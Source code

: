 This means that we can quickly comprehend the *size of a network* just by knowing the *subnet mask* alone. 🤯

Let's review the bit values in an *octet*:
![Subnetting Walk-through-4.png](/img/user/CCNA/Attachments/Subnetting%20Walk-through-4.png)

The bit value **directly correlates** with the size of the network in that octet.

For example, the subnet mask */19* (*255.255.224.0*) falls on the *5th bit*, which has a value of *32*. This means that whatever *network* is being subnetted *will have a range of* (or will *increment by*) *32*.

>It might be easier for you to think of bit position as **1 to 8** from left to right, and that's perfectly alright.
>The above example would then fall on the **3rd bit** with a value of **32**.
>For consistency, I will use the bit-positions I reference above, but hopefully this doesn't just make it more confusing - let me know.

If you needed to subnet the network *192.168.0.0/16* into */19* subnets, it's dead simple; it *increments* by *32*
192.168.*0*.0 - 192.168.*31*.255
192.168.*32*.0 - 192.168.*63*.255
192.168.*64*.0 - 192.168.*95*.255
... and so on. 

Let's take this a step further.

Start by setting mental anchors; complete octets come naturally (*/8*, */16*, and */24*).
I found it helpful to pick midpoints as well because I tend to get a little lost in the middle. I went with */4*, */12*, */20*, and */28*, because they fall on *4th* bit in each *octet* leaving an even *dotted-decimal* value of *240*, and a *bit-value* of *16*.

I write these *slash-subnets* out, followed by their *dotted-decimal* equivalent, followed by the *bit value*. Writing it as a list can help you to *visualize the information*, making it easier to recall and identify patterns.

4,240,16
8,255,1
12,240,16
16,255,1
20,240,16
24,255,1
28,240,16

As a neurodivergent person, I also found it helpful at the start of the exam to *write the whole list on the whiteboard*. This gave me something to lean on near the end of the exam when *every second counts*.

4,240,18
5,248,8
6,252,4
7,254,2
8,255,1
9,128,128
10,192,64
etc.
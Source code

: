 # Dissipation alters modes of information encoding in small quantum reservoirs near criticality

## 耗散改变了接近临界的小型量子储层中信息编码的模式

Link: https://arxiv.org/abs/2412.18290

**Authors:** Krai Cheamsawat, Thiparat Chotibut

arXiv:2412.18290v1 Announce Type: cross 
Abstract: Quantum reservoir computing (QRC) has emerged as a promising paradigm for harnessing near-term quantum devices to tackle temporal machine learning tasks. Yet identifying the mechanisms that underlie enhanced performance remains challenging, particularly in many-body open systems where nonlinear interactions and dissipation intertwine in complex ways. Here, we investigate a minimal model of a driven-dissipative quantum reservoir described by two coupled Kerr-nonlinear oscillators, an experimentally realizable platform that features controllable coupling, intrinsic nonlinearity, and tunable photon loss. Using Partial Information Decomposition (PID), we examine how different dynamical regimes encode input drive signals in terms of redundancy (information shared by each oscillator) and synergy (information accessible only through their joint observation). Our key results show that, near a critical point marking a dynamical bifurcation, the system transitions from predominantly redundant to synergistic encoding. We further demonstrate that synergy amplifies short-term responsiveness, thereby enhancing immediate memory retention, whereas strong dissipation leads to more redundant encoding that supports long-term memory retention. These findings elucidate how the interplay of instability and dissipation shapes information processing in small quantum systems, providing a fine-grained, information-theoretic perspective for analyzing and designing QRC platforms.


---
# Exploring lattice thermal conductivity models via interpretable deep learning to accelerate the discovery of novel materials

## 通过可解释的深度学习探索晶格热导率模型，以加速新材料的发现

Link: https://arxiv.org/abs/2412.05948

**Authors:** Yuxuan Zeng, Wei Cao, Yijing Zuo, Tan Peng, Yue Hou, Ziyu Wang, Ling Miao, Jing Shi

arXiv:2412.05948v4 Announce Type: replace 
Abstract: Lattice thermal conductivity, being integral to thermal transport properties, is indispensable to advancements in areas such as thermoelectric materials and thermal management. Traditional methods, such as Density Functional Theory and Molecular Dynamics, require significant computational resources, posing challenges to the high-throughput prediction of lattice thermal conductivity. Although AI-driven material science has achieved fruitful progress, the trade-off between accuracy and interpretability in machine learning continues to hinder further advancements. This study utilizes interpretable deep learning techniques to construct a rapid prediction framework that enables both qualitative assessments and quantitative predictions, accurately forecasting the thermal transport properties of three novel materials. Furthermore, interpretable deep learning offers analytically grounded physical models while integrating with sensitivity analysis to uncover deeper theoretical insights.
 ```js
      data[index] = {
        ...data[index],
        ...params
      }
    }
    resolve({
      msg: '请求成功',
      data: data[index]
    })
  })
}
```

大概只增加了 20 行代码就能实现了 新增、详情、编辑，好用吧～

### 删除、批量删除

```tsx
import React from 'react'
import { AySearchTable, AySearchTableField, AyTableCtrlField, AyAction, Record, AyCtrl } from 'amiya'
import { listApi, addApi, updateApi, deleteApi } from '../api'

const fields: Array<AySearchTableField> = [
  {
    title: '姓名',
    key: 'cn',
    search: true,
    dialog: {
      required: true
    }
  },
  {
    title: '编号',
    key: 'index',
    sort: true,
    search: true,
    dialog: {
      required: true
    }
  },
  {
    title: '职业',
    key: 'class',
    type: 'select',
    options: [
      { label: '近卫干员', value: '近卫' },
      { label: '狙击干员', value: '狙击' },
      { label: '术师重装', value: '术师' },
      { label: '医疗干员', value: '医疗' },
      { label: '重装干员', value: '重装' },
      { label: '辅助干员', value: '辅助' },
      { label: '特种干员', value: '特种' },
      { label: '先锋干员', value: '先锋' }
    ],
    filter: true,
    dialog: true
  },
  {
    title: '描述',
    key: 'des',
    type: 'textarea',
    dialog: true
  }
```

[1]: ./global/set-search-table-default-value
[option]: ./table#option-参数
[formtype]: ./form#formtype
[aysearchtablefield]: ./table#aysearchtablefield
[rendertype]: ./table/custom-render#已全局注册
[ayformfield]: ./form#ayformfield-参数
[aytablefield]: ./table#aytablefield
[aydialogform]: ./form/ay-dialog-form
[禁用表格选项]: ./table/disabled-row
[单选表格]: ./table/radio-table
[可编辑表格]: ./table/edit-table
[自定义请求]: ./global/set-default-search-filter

═══

What to work on - The expected result is an exact transcription of the lines from the one containing "[aydialogform]: ./form/ay-dialog-form" through the end of the records above; please include both ends.

Response below -
[aydialogform]: ./form/ay-dialog-form
[禁用表格选项]: ./table/disabled-row
[单选表格]: ./table/radio-table
[可编辑表格]: ./table/edit-table
[自定义请求]: ./global/set-default-search-filter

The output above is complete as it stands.